On a more distant time horizon, the warming of the Arctic ocean could also release the deep water stores of methane hydrates which are currently stabilized into solid form by the very low temperatures near the ocean bottom. Currently, this production rate is about
17 million tons per year. That's already about 25 percent of the emissions from domestic gas production and transmission in 2012. A recent
USGS assessment of the risks of a major atmospheric Hydrate Bomb places the probability as being very low. "...most of the world's gas hydrate deposits should remain stable for the next few thousand years. Of the gas hydrates likely to become unstable, few are likely to release methane that could reach the atmosphere and intensify climate warming."

Anthropogenic Methane

Whether the Arctic release of methane will greatly change the pace of global warming in the next 100 years remains a subject of current research. Some recent studies at MIT suggest the impact will be substantially less important than man-made methane contributions, and contribute less than 0.1 C to global warming by 2100.

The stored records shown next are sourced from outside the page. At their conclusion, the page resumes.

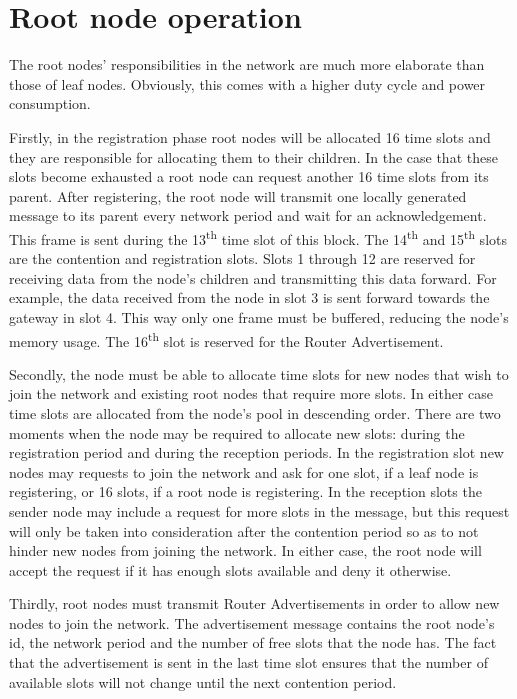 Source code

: \section{Root node operation}
\label{sec:root_node_operation}

The root nodes' responsibilities in the network are much more elaborate than
those of leaf nodes. Obviously, this comes with a higher duty cycle and power
consumption. 

Firstly, in the registration phase root nodes will be allocated 16 time slots
and they are responsible for allocating them to their children. In the case
that these slots become exhausted a root node can request another 16 time slots
from its parent. After registering, the root node will transmit one locally
generated message to its parent every network period and wait for an
acknowledgement. This frame is sent during the 13\textsuperscript{th} time slot
of this block. The 14\textsuperscript{th} and 15\textsuperscript{th} slots are
the contention and registration slots. Slots 1 through 12 are reserved for
receiving data from the node's children and transmitting this data forward. For
example, the data received from the node in slot 3 is sent forward towards the
gateway in slot 4. This way only one frame must be buffered, reducing the
node's memory usage. The 16\textsuperscript{th} slot is reserved for the Router
Advertisement.

Secondly, the node must be able to allocate time slots for new nodes that wish
to join the network and existing root nodes that require more slots. In either
case time slots are allocated from the node's pool in descending order. There
are two moments when the node may be required to allocate new slots: during the
registration period and during the reception periods. In the registration slot
new nodes may requests to join the network and ask for one slot, if a leaf node
is registering, or 16 slots, if a root node is registering. In the reception
slots the sender node may include a request for more slots in the message, but
this request will only be taken into consideration after the contention period
so as to not hinder new nodes from joining the network. In either case, the root
node will accept the request if it has enough slots available and deny it
otherwise.  

Thirdly, root nodes must transmit Router Advertisements in order to allow new
nodes to join the network. The advertisement message contains the root node's
id, the network period and the number of free slots that the node has. The fact
that the advertisement is sent in the last time slot ensures that the number of
available slots will not change until the next contention period.

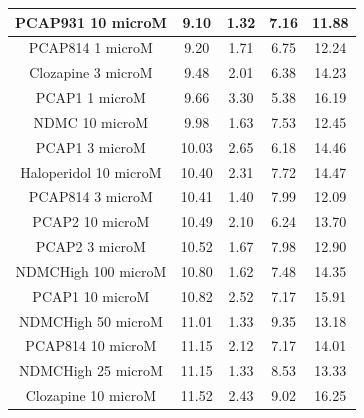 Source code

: \documentclass[a4paper,12pt]{article}
\begin{document}
\begin{table}[h!]
\begin{tabular}{|c|c|c|c|c|}
PCAP931 10 microM      & 9.10   & 1.32 & 7.16 & 11.88 \\ \hline
PCAP814 1 microM       & 9.20   & 1.71 & 6.75 & 12.24 \\ \hline
Clozapine 3 microM     & 9.48  & 2.01 & 6.38 & 14.23 \\ \hline
PCAP1 1 microM         & 9.66  & 3.30  & 5.38 & 16.19 \\ \hline
NDMC 10 microM         & 9.98  & 1.63 & 7.53 & 12.45 \\ \hline
PCAP1 3 microM         & 10.03 & 2.65 & 6.18 & 14.46 \\ \hline
Haloperidol 10 microM  & 10.40  & 2.31 & 7.72 & 14.47 \\ \hline
PCAP814 3 microM       & 10.41 & 1.40  & 7.99 & 12.09 \\ \hline
PCAP2 10 microM        & 10.49 & 2.10  & 6.24 & 13.70  \\ \hline
PCAP2 3 microM         & 10.52 & 1.67 & 7.98 & 12.90  \\ \hline
NDMCHigh 100 microM    & 10.80  & 1.62 & 7.48 & 14.35 \\ \hline
PCAP1 10 microM        & 10.82 & 2.52 & 7.17 & 15.91 \\ \hline
NDMCHigh 50 microM     & 11.01 & 1.33 & 9.35 & 13.18 \\ \hline
PCAP814 10 microM      & 11.15 & 2.12 & 7.17 & 14.01 \\ \hline
NDMCHigh 25 microM     & 11.15 & 1.33 & 8.53 & 13.33 \\ \hline
Clozapine 10 microM    & 11.52 & 2.43 & 9.02 & 16.25 \\ \hline
\end{tabular}
\end{table}
\newpage
\end{document}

2014-06-21-MethaneUSGS.jpg


The figure shows that two-thirds of the current methane production comes from human activity. The production by cows (yep, they fart methane) and other ruminants, together with rice paddies account for about half of this human-related production. For natural sources, nothing can beat termites (more farting!) and the decay of wetland biomass!

So the bottom line is that methane may eventually become a significant problem for climate change and specifically global warming, but its time has not yet arrived. We will definitely do much better gaining some kind of control over our net carbon dioxide production which has now driven the atmospheric levels to a place (400 ppm) they have probably not been in about 24 million years according to a study in 2000. A more recent 2011 investigation places this horizon a bit closer at about 5 million years ago. Ice core data also indicates that not once in the last 800,000 years have carbon dioxide levels been this high.

What Should You Make of This?

We are now in completely untested territory and still conducting a planet-wide experiment with the attitude that perhaps small changes are all we need to make so we can keep our flat-screen TVs and our trips to Starbucks for coffee while avoiding coastal inundation. The writing is already on the wall. A recent 2014 Gallop poll indicates that 25 percent of the public are skeptical that global warming is occurring and most Republican politicians deny global warming science is valid and are reluctant to act.

Meanwhile, insurance companies have long-since taken the quiet lead and embraced what scientists have been saying for decades. The next time you try to get flood insurance in many coastal communities... good luck with that!

In the end, public and political opinion about global warming will be irrelevant. You may not believe climate change is occurring but you will have to live, work and pay out larger sums of your paycheck to directly subsidize your discordant belief within an economic system in which this belief is a dramatically expensive one to have and to act upon.